4) The real victims are the adjuncts and junior faculty who work for slave wages and getno benefits. Their light should have been part of our struggle. They are silent, because they can be fired.

This strike has impacted my family from both directions. In addition to me, one son had his MA delayed and my daughter had her first semester (about which she was so very excited) destroyed. So, it's important not to demonize us lecturers. We know the score, better than anyone.

7 comments:

Anonymous said...

You are striking because you want more money (see Ben Chorin's post). Nothing wrong with that, if you can get it.

I have a hard time believing that Yehuda Galinsky is 46 years old. Want to double-check that?

Menachem Butler said...

"(Needless to say Bar Ilan raises money based on the excellence of its Jewish Studies faculty, which really is excellent, and is the only address in Israel for some fields e.g. History of Halakhah.)"

Surely there are other institutions in Israel which study the History of Halakhah; perhaps, even, without the ideological slant that Bar-Ilan has on the subject.

Nachum said...

Wow. I wish I could go on strike.

Most of us can't, you know. If we're not happy with our jobs, we have to, um, look for a new one- or even a new profession.

What a quaint idea.

aiwac said...

The nastiness and cynicism that is just oozing out of every comment here is a nice demonstration of why so many people hate talkback comments.

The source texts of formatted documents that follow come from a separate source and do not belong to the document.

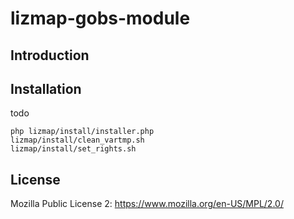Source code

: # lizmap-gobs-module

## Introduction

## Installation

todo

```
php lizmap/install/installer.php
lizmap/install/clean_vartmp.sh
lizmap/install/set_rights.sh
```

## License

Mozilla Public License 2: https://www.mozilla.org/en-US/MPL/2.0/
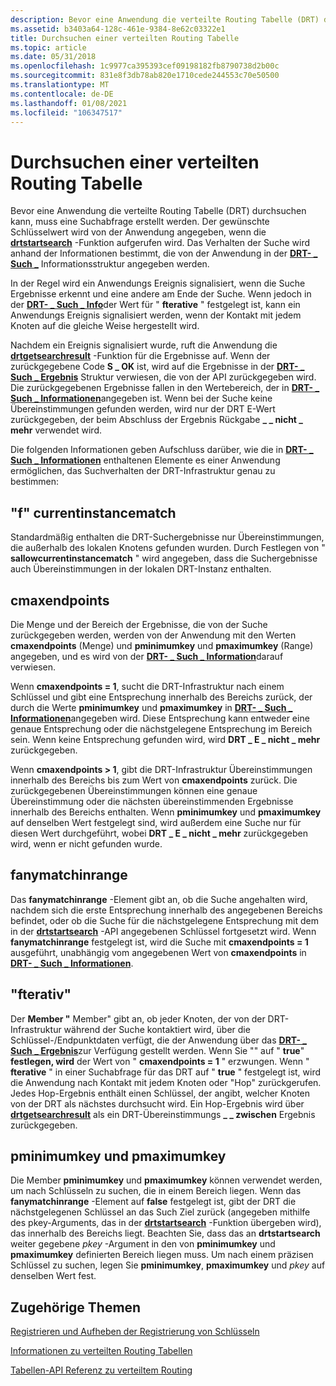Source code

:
 ```yaml
---
description: Bevor eine Anwendung die verteilte Routing Tabelle (DRT) durchsuchen kann, muss eine Suchabfrage erstellt werden.
ms.assetid: b3403a64-128c-461e-9384-8e62c03322e1
title: Durchsuchen einer verteilten Routing Tabelle
ms.topic: article
ms.date: 05/31/2018
ms.openlocfilehash: 1c9977ca395393cef09198182fb8790738d2b00c
ms.sourcegitcommit: 831e8f3db78ab820e1710cede244553c70e50500
ms.translationtype: MT
ms.contentlocale: de-DE
ms.lasthandoff: 01/08/2021
ms.locfileid: "106347517"
---
```

# <a name="searching-a-distributed-routing-table"></a>Durchsuchen einer verteilten Routing Tabelle

Bevor eine Anwendung die verteilte Routing Tabelle (DRT) durchsuchen kann, muss eine Suchabfrage erstellt werden. Der gewünschte Schlüsselwert wird von der Anwendung angegeben, wenn die [**drtstartsearch**](/windows/desktop/api/drt/nf-drt-drtstartsearch) -Funktion aufgerufen wird. Das Verhalten der Suche wird anhand der Informationen bestimmt, die von der Anwendung in der [**DRT- \_ Such \_**](/windows/desktop/api/drt/ns-drt-drt_search_info) Informationsstruktur angegeben werden.

In der Regel wird ein Anwendungs Ereignis signalisiert, wenn die Suche Ergebnisse erkennt und eine andere am Ende der Suche. Wenn jedoch in der [**DRT- \_ Such \_ Info**](/windows/desktop/api/drt/ns-drt-drt_search_info)der Wert für " **fterative** " festgelegt ist, kann ein Anwendungs Ereignis signalisiert werden, wenn der Kontakt mit jedem Knoten auf die gleiche Weise hergestellt wird.

Nachdem ein Ereignis signalisiert wurde, ruft die Anwendung die [**drtgetsearchresult**](/windows/desktop/api/drt/nf-drt-drtgetsearchresult) -Funktion für die Ergebnisse auf. Wenn der zurückgegebene Code **S \_ OK** ist, wird auf die Ergebnisse in der [**DRT- \_ Such \_ Ergebnis**](/windows/desktop/api/drt/ns-drt-drt_search_result) Struktur verwiesen, die von der API zurückgegeben wird. Die zurückgegebenen Ergebnisse fallen in den Wertebereich, der in [**DRT- \_ Such \_ Informationen**](/windows/desktop/api/drt/ns-drt-drt_search_info)angegeben ist. Wenn bei der Suche keine Übereinstimmungen gefunden werden, wird nur der DRT E-Wert zurückgegeben, der beim Abschluss der Ergebnis Rückgabe **\_ \_ nicht \_ mehr** verwendet wird.

Die folgenden Informationen geben Aufschluss darüber, wie die in [**DRT- \_ Such \_ Informationen**](/windows/desktop/api/drt/ns-drt-drt_search_info) enthaltenen Elemente es einer Anwendung ermöglichen, das Suchverhalten der DRT-Infrastruktur genau zu bestimmen:

## <a name="fallowcurrentinstancematch"></a>"f" currentinstancematch

Standardmäßig enthalten die DRT-Suchergebnisse nur Übereinstimmungen, die außerhalb des lokalen Knotens gefunden wurden. Durch Festlegen von " **sallowcurrentinstancematch** " wird angegeben, dass die Suchergebnisse auch Übereinstimmungen in der lokalen DRT-Instanz enthalten.

## <a name="cmaxendpoints"></a>cmaxendpoints

Die Menge und der Bereich der Ergebnisse, die von der Suche zurückgegeben werden, werden von der Anwendung mit den Werten **cmaxendpoints** (Menge) und **pminimumkey** und **pmaximumkey** (Range) angegeben, und es wird von der [**DRT- \_ Such \_ Information**](/windows/desktop/api/drt/ns-drt-drt_search_info)darauf verwiesen.

Wenn **cmaxendpoints = 1**, sucht die DRT-Infrastruktur nach einem Schlüssel und gibt eine Entsprechung innerhalb des Bereichs zurück, der durch die Werte **pminimumkey** und **pmaximumkey** in [**DRT- \_ Such \_ Informationen**](/windows/desktop/api/drt/ns-drt-drt_search_info)angegeben wird. Diese Entsprechung kann entweder eine genaue Entsprechung oder die nächstgelegene Entsprechung im Bereich sein. Wenn keine Entsprechung gefunden wird, wird **DRT \_ E \_ nicht \_ mehr** zurückgegeben.

Wenn **cmaxendpoints > 1**, gibt die DRT-Infrastruktur Übereinstimmungen innerhalb des Bereichs bis zum Wert von **cmaxendpoints** zurück. Die zurückgegebenen Übereinstimmungen können eine genaue Übereinstimmung oder die nächsten übereinstimmenden Ergebnisse innerhalb des Bereichs enthalten. Wenn **pminimumkey** und **pmaximumkey** auf denselben Wert festgelegt sind, wird außerdem eine Suche nur für diesen Wert durchgeführt, wobei **DRT \_ E \_ nicht \_ mehr** zurückgegeben wird, wenn er nicht gefunden wurde.

## <a name="fanymatchinrange"></a>fanymatchinrange

Das **fanymatchinrange** -Element gibt an, ob die Suche angehalten wird, nachdem sich die erste Entsprechung innerhalb des angegebenen Bereichs befindet, oder ob die Suche für die nächstgelegene Entsprechung mit dem in der [**drtstartsearch**](/windows/desktop/api/drt/nf-drt-drtstartsearch) -API angegebenen Schlüssel fortgesetzt wird. Wenn **fanymatchinrange** festgelegt ist, wird die Suche mit **cmaxendpoints = 1** ausgeführt, unabhängig vom angegebenen Wert von **cmaxendpoints** in [**DRT- \_ Such \_ Informationen**](/windows/desktop/api/drt/ns-drt-drt_search_info).

## <a name="fiterative"></a>"fterativ"

Der **Member "** Member" gibt an, ob jeder Knoten, der von der DRT-Infrastruktur während der Suche kontaktiert wird, über die Schlüssel-/Endpunktdaten verfügt, die der Anwendung über das [**DRT- \_ Such \_ Ergebnis**](/windows/desktop/api/drt/ns-drt-drt_search_result)zur Verfügung gestellt werden. Wenn Sie "" auf " **true**" **festlegen, wird** der Wert von " **cmaxendpoints = 1** " erzwungen. Wenn " **fterative** " in einer Suchabfrage für das DRT auf " **true** " festgelegt ist, wird die Anwendung nach Kontakt mit jedem Knoten oder "Hop" zurückgerufen. Jedes Hop-Ergebnis enthält einen Schlüssel, der angibt, welcher Knoten von der DRT als nächstes durchsucht wird. Ein Hop-Ergebnis wird über [**drtgetsearchresult**](/windows/desktop/api/drt/nf-drt-drtgetsearchresult) als ein DRT-Übereinstimmungs **\_ \_ zwischen** Ergebnis zurückgegeben.

## <a name="pminimumkey-and-pmaximumkey"></a>pminimumkey und pmaximumkey

Die Member **pminimumkey** und **pmaximumkey** können verwendet werden, um nach Schlüsseln zu suchen, die in einem Bereich liegen. Wenn das **fanymatchinrange** -Element auf **false** festgelegt ist, gibt der DRT die nächstgelegenen Schlüssel an das Such Ziel zurück (angegeben mithilfe des pkey-Arguments, das in der [**drtstartsearch**](/windows/desktop/api/drt/nf-drt-drtstartsearch) -Funktion übergeben wird), das innerhalb des Bereichs liegt. Beachten Sie, dass das an **drtstartsearch** weiter gegebene *pkey* -Argument in den von **pminimumkey** und **pmaximumkey** definierten Bereich liegen muss. Um nach einem präzisen Schlüssel zu suchen, legen Sie **pminimumkey**, **pmaximumkey** und *pkey* auf denselben Wert fest.

## <a name="related-topics"></a>Zugehörige Themen

<dl> <dt>

[Registrieren und Aufheben der Registrierung von Schlüsseln](registering-and-deregistering-keys.md)
</dt> <dt>

[Informationen zu verteilten Routing Tabellen](about-distributed-routing-tables.md)
</dt> <dt>

[Tabellen-API Referenz zu verteiltem Routing](distributed-routing-table-api-reference.md)
</dt> </dl>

They say chivalry died; apparently so did common decency and mentshkeit.


What a shame.

nachumj said...

it seems to me that one test of the efficacy of a strike is to consider the replacement senario.
if all the profs were to retire; overnight, every last one of them would be replaced with relatively competant candidates, happy to have the job at that pay level and work load. try that with nurses and you see why no one is rushing to end this thing.
i write this even though my own daughter's year has been destroyed by the strike, it's hard to justify.
the junior faculty on the other hand ......

Anonymous said...

Indeed.
Maybe the solution is for Bar Ilan and the others to wean themselves off of public support... there's this great thing, it's called an "endownment".

Maybe the central control of this system - from the prices charged to students through to the details of curriculum and staff salaries -are also part of the problem, and responsible for the apparichic/civil servant slant of the proposed solutions - and the dean's strategy.

Maybe the government's sitting tight will get these folks to start thinking about other strategies... like endownment building and a real market approach to both costs and pricing.

tmeishar said...

hmmm...your attempts to justify the strike by displaying just how bad the situation offers no comfort to the student. i can tell you from personal experience that this strike has (even though it's over) completely ruined my first year of university. not to mention the fact that it has further lowered the morale of students - both israeli and anglo - by making them question how to survive a country which is constantly bombarded by strikes from every disgruntled professional. and of course, now that the strike is over, i feel significantly less respect for my professors than i ever would have previously. i sit in classes thinking, "this person just ruined the last semester for me."
i think the negative far outweighed the psoitives on this one.